(TASK DETAILS): Give the data below again exactly as it stands. Omit the pictures.

─── INPUT FOR THIS TASK

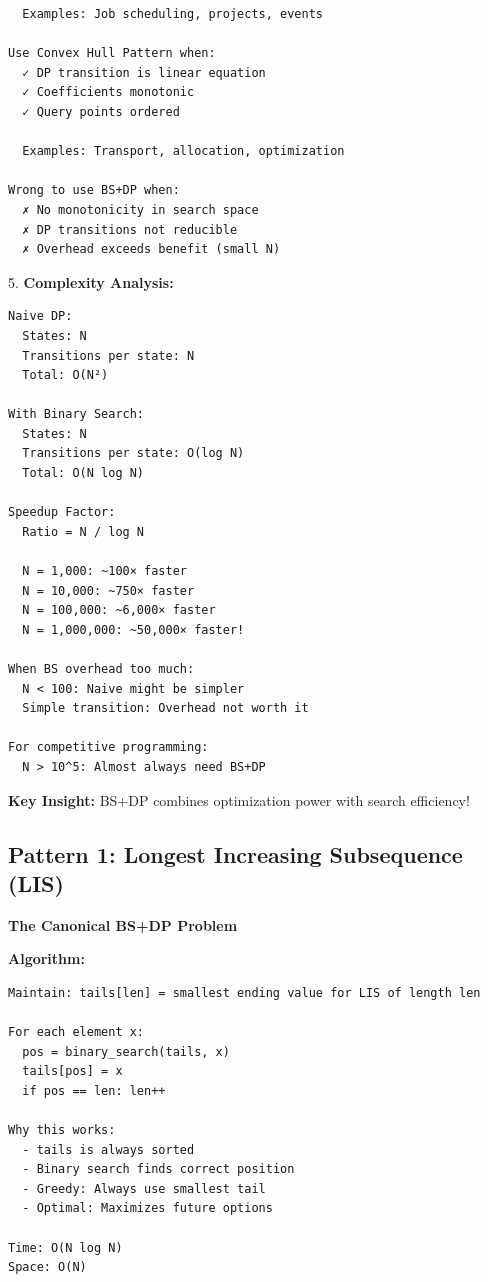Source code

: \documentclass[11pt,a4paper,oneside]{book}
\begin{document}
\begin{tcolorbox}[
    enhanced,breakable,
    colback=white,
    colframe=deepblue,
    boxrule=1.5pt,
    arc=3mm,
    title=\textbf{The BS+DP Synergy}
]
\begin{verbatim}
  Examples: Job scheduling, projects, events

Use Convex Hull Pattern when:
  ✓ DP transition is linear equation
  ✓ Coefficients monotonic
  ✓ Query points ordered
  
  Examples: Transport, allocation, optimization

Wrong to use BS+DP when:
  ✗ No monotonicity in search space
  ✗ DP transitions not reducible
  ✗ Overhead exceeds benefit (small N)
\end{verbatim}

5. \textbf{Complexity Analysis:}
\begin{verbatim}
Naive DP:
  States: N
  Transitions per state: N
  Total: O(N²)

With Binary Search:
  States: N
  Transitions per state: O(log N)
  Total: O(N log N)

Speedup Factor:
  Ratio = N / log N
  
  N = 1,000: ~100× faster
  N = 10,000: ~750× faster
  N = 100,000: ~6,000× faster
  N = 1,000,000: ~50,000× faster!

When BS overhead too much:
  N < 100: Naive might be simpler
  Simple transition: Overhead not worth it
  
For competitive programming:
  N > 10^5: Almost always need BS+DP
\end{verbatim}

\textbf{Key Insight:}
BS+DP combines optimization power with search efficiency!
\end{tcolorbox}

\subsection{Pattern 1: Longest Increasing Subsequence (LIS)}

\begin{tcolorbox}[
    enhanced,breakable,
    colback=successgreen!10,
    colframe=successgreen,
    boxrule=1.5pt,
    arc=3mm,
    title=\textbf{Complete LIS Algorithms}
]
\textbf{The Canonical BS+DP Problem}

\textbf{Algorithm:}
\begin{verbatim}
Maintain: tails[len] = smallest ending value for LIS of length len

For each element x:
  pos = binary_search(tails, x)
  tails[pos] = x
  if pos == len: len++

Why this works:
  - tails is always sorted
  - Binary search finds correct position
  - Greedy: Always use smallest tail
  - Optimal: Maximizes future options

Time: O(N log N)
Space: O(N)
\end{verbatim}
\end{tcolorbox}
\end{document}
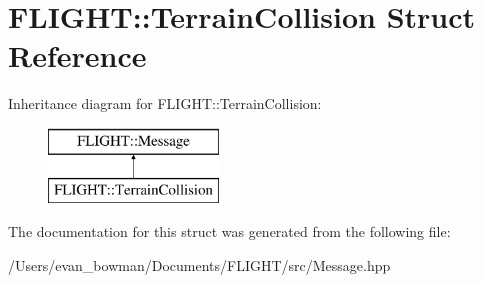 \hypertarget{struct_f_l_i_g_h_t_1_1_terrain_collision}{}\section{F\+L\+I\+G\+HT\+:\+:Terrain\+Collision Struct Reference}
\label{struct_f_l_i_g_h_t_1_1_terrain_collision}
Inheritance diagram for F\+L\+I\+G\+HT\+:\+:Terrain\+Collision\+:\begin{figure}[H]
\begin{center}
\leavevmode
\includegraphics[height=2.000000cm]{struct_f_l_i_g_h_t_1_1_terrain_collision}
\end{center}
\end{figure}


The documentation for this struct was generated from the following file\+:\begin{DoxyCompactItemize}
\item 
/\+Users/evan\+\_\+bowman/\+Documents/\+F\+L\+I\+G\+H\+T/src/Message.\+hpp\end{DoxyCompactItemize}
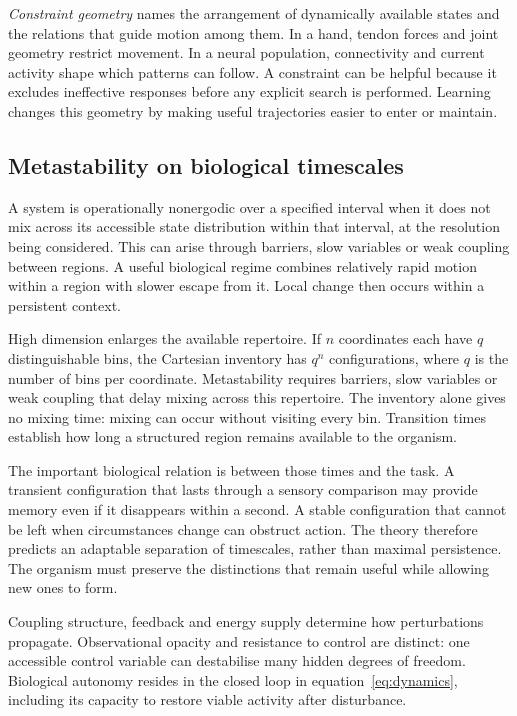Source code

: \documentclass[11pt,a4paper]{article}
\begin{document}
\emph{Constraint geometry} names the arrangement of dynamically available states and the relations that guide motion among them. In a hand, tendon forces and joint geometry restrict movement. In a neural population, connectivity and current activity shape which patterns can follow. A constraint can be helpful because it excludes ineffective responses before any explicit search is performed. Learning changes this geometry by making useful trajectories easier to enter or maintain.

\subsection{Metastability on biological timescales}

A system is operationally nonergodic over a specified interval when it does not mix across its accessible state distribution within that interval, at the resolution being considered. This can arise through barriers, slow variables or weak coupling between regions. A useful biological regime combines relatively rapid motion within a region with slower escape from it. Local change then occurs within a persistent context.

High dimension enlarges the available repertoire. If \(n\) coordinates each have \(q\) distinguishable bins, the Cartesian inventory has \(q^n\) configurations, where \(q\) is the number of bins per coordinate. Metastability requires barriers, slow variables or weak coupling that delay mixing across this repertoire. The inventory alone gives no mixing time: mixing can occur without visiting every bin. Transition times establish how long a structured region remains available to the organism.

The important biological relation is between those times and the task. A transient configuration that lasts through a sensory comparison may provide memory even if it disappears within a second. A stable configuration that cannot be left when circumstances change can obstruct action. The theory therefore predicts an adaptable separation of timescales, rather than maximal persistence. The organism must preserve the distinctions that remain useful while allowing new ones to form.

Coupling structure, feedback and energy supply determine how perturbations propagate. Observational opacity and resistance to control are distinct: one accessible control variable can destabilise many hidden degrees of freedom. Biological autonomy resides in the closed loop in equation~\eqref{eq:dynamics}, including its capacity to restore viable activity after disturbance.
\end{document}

──────

(OUTPUT OF THE EXERCISE):
Source code

: \documentclass[11pt,a4paper,oneside]{book}
\begin{document}
\begin{tcolorbox}[
    enhanced,breakable,
    colback=white,
    colframe=deepblue,
    boxrule=1.5pt,
    arc=3mm,
    title=\textbf{The BS+DP Synergy}
]
\begin{verbatim}
  Examples: Job scheduling, projects, events

Use Convex Hull Pattern when:
  ✓ DP transition is linear equation
  ✓ Coefficients monotonic
  ✓ Query points ordered
  
  Examples: Transport, allocation, optimization

Wrong to use BS+DP when:
  ✗ No monotonicity in search space
  ✗ DP transitions not reducible
  ✗ Overhead exceeds benefit (small N)
\end{verbatim}

5. \textbf{Complexity Analysis:}
\begin{verbatim}
Naive DP:
  States: N
  Transitions per state: N
  Total: O(N²)

With Binary Search:
  States: N
  Transitions per state: O(log N)
  Total: O(N log N)

Speedup Factor:
  Ratio = N / log N
  
  N = 1,000: ~100× faster
  N = 10,000: ~750× faster
  N = 100,000: ~6,000× faster
  N = 1,000,000: ~50,000× faster!

When BS overhead too much:
  N < 100: Naive might be simpler
  Simple transition: Overhead not worth it
  
For competitive programming:
  N > 10^5: Almost always need BS+DP
\end{verbatim}

\textbf{Key Insight:}
BS+DP combines optimization power with search efficiency!
\end{tcolorbox}

\subsection{Pattern 1: Longest Increasing Subsequence (LIS)}

\begin{tcolorbox}[
    enhanced,breakable,
    colback=successgreen!10,
    colframe=successgreen,
    boxrule=1.5pt,
    arc=3mm,
    title=\textbf{Complete LIS Algorithms}
]
\textbf{The Canonical BS+DP Problem}

\textbf{Algorithm:}
\begin{verbatim}
Maintain: tails[len] = smallest ending value for LIS of length len

For each element x:
  pos = binary_search(tails, x)
  tails[pos] = x
  if pos == len: len++

Why this works:
  - tails is always sorted
  - Binary search finds correct position
  - Greedy: Always use smallest tail
  - Optimal: Maximizes future options

Time: O(N log N)
Space: O(N)
\end{verbatim}
\end{tcolorbox}
\end{document}
 \hypertarget{struct_f_l_i_g_h_t_1_1_terrain_collision}{}\section{F\+L\+I\+G\+HT\+:\+:Terrain\+Collision Struct Reference}
\label{struct_f_l_i_g_h_t_1_1_terrain_collision}
Inheritance diagram for F\+L\+I\+G\+HT\+:\+:Terrain\+Collision\+:\begin{figure}[H]
\begin{center}
\leavevmode
\includegraphics[height=2.000000cm]{struct_f_l_i_g_h_t_1_1_terrain_collision}
\end{center}
\end{figure}


The documentation for this struct was generated from the following file\+:\begin{DoxyCompactItemize}
\item 
/\+Users/evan\+\_\+bowman/\+Documents/\+F\+L\+I\+G\+H\+T/src/Message.\+hpp\end{DoxyCompactItemize}
Source code

: \documentclass[11pt,a4paper]{article}
\begin{document}
\emph{Constraint geometry} names the arrangement of dynamically available states and the relations that guide motion among them. In a hand, tendon forces and joint geometry restrict movement. In a neural population, connectivity and current activity shape which patterns can follow. A constraint can be helpful because it excludes ineffective responses before any explicit search is performed. Learning changes this geometry by making useful trajectories easier to enter or maintain.

\subsection{Metastability on biological timescales}

A system is operationally nonergodic over a specified interval when it does not mix across its accessible state distribution within that interval, at the resolution being considered. This can arise through barriers, slow variables or weak coupling between regions. A useful biological regime combines relatively rapid motion within a region with slower escape from it. Local change then occurs within a persistent context.

High dimension enlarges the available repertoire. If \(n\) coordinates each have \(q\) distinguishable bins, the Cartesian inventory has \(q^n\) configurations, where \(q\) is the number of bins per coordinate. Metastability requires barriers, slow variables or weak coupling that delay mixing across this repertoire. The inventory alone gives no mixing time: mixing can occur without visiting every bin. Transition times establish how long a structured region remains available to the organism.

The important biological relation is between those times and the task. A transient configuration that lasts through a sensory comparison may provide memory even if it disappears within a second. A stable configuration that cannot be left when circumstances change can obstruct action. The theory therefore predicts an adaptable separation of timescales, rather than maximal persistence. The organism must preserve the distinctions that remain useful while allowing new ones to form.

Coupling structure, feedback and energy supply determine how perturbations propagate. Observational opacity and resistance to control are distinct: one accessible control variable can destabilise many hidden degrees of freedom. Biological autonomy resides in the closed loop in equation~\eqref{eq:dynamics}, including its capacity to restore viable activity after disturbance.
\end{document}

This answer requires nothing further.